Two groups with like-minded ideals visited Stanford University last week. Imani Winds and Miami String Quartet compelled their modest-sized audience in Dinkelspiel Auditorium to join them on a spirited and inspired, if unfamiliar, musical journey. From the first to the last sounding notes both ensembles played brilliantly, with vigor, dedication, and flair. The caliber of musicianship was only part of the remarkable artistic parcel on display Wednesday night. Most impressive was the collective grace emanating from the players from the moment they walked on stage, which then lingered in the hall, like warmth, well after the concert’s end.
Like a few other chamber groups, Imani Winds is not afraid to call a new tune. The Grammy-nominated quintet, in existence now for over a decade, is known and prides itself on bringing little-heard and overlooked music to the concert stage. Notably, the quintet is also committed to the music of composers of diverse (read: underrepresented) cultural backgrounds. African-American, Afro-Latino, Latino, and Asian composers are championed in Imani Wind’s repertoire. The group traverses boundaries, too: They will help celebrate famed saxophonist Wayne Shorter’s 75th birthday in December with a collaboration at Carnegie Hall, and this is only one example of the ensemble’s musical synthesis. They and the program’s presenter, Stanford Lively Arts, are kindred spirits.
The collaboration between Imani Winds and composer-in-attendence Roberto Sierra, Concierto de Cámara (2008) for wind quintet and string quartet, embodied a mutual deference. Sierra’s virtuosic work contrasts large, gashing gestures spanning the instruments’ range with tight tonal clusters, simultaneously refuting and reinvestigating the intimacy of chamber genres. Clearly Sierra envisioned his piece as a concertante, with the ensemble opposing each other. But the ultimate effect of each of the four movements was aggregation, each ensemble reinforcing the timbral uniqueness of the other.

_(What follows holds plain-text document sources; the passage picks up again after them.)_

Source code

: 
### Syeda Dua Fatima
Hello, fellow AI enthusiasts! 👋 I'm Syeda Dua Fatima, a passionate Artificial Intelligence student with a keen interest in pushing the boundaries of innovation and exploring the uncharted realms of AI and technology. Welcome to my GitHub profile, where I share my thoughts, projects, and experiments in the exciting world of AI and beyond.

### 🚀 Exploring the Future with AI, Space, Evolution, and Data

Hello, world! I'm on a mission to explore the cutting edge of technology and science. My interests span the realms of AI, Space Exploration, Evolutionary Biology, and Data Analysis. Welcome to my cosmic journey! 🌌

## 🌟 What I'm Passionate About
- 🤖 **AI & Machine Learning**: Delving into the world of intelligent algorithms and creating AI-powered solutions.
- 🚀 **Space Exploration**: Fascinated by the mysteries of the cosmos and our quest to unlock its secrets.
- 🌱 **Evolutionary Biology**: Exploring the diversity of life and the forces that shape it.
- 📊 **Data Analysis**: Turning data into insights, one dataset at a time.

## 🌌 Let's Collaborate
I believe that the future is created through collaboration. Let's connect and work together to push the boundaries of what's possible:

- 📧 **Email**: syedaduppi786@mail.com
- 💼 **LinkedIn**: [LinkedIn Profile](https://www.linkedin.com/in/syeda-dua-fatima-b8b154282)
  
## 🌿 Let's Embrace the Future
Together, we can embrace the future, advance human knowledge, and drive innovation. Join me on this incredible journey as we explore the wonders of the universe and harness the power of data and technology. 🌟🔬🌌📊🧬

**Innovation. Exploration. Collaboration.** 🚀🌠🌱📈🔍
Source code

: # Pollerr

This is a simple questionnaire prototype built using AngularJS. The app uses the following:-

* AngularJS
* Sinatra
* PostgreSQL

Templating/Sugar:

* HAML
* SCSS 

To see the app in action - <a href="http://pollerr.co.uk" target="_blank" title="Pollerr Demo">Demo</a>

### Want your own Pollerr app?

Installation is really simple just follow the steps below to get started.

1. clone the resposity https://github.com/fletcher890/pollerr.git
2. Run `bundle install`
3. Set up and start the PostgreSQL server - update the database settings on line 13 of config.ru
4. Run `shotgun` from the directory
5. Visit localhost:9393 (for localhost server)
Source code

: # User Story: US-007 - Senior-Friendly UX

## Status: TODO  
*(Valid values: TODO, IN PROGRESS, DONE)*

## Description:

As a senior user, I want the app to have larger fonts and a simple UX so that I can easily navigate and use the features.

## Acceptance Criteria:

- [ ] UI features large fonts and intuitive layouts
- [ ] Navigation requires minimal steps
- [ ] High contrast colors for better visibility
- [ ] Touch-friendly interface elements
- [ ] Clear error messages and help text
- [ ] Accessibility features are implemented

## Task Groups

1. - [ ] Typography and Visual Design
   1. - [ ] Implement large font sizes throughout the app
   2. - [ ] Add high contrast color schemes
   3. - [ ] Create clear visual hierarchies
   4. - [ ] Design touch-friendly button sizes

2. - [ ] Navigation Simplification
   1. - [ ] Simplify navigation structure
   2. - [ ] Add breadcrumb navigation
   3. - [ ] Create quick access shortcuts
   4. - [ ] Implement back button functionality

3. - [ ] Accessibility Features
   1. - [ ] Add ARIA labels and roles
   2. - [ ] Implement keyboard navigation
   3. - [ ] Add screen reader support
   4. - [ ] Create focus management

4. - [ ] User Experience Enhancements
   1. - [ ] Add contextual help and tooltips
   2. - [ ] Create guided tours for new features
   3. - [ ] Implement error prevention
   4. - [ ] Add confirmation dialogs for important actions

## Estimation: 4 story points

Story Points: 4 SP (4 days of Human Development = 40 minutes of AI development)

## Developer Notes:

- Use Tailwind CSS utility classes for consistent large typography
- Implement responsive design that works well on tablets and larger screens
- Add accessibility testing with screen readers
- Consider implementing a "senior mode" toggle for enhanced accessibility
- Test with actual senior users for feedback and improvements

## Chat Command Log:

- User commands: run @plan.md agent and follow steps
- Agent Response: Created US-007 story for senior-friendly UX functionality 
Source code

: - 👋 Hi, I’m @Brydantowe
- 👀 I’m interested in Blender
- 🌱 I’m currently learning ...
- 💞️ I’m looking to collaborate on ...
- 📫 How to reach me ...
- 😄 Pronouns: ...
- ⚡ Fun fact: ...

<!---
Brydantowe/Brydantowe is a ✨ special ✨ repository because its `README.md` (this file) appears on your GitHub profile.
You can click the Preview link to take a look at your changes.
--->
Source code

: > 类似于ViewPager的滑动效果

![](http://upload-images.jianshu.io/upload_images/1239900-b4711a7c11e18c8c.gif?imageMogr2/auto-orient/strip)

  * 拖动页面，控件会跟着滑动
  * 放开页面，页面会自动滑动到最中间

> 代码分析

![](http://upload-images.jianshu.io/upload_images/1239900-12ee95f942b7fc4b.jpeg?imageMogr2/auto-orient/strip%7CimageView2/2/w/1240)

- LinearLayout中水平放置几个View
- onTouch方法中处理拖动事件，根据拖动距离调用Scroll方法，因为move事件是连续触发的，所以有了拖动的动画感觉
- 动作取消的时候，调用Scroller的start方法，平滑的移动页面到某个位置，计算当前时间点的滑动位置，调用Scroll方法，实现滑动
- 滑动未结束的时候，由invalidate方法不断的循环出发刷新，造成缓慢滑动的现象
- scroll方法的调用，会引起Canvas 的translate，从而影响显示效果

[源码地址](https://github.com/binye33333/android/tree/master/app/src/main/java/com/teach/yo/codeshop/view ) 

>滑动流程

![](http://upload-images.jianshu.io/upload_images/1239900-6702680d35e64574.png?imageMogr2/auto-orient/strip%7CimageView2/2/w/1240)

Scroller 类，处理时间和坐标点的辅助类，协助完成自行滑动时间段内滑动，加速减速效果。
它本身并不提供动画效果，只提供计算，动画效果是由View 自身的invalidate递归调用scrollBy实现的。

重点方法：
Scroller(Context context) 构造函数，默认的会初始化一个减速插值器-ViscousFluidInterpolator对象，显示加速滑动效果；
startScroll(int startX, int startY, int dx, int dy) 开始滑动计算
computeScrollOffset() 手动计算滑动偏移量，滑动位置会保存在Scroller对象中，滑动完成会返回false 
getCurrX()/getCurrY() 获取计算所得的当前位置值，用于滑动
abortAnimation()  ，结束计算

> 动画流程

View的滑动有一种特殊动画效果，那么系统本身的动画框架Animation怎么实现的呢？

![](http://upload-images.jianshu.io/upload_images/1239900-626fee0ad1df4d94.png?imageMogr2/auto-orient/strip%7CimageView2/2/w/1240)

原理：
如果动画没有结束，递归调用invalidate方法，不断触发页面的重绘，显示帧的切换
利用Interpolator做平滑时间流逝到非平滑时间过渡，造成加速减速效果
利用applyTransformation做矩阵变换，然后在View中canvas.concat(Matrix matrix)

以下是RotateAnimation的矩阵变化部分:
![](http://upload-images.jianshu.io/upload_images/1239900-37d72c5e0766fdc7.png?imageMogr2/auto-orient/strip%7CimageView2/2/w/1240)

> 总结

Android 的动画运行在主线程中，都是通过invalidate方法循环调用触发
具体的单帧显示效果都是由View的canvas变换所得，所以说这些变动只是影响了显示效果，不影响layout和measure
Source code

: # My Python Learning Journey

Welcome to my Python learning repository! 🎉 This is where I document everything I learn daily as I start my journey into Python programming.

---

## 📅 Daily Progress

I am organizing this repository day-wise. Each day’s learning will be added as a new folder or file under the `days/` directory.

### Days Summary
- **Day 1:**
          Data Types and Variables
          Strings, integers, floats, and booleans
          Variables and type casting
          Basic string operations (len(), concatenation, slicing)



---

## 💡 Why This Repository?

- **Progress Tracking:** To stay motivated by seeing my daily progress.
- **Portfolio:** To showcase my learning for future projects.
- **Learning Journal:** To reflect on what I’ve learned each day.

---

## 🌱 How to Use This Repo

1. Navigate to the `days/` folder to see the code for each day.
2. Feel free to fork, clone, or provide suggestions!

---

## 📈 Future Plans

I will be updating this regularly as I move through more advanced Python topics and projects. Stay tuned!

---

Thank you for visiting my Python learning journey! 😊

Concierto allowed both ensembles to work in tandem, through a variety of sonic textures and musical affects, without homogenizing. Its last movement — perhaps the most stimulating musical moment of the evening — featured a recognizable, fleeting, Habanera rhythmic motive that was both transparent and macabre. A punctuated, dissonant, and loud montuno pattern, traditionally played by the piano in son montuno and salsa bands, demanded a listener’s attention at the piece’s peak, ending while we sat contemplating the conviction of the performance.
Valerie Coleman was in top form, superb in the beautiful flute cadenzas of Alberto Ginastera’s Impressiones de la Puna for flute and string quartet, and in the high flurries of Villa-Lobos' Quintette en forme de Chorros whose references to the Brazilian folk music implied by the title appear refracted through a Second Viennese School prism. Coleman also contributed an original piece, Des Films Epiques played by the full nonet, where lyrical and energetic writing is dancelike but careful, as if the dance were held on a tightrope. In Contrabajissimo, a charming Astor Piazzolla number arranged by hornist Jeff Scott with his bassoonist in mind, the ebullient Monica Ellis led the ensemble with gusto. Coleman beamed at her in response.
The Miami String Quartet was also in excellent form, particularly in the choleric sections of Joan Tower’s String Quartet No. 4, “Angels.” Violinist Benny Kim played confidently in Tower’s quartet, and swayed along with Coleman in a delightful duo in the last movement of the Ginastera.
A member of the audience, overheard as she left the hall, concluded that the music that had just been played was different than what she had heard before. Indeed, an unusual ensemble brought off an unusual program. But let’s note that neither the audience’s diversity nor the social and cultural mission of Imani Winds interferes with their high level of artistry. Those factors only make their artistry sound louder.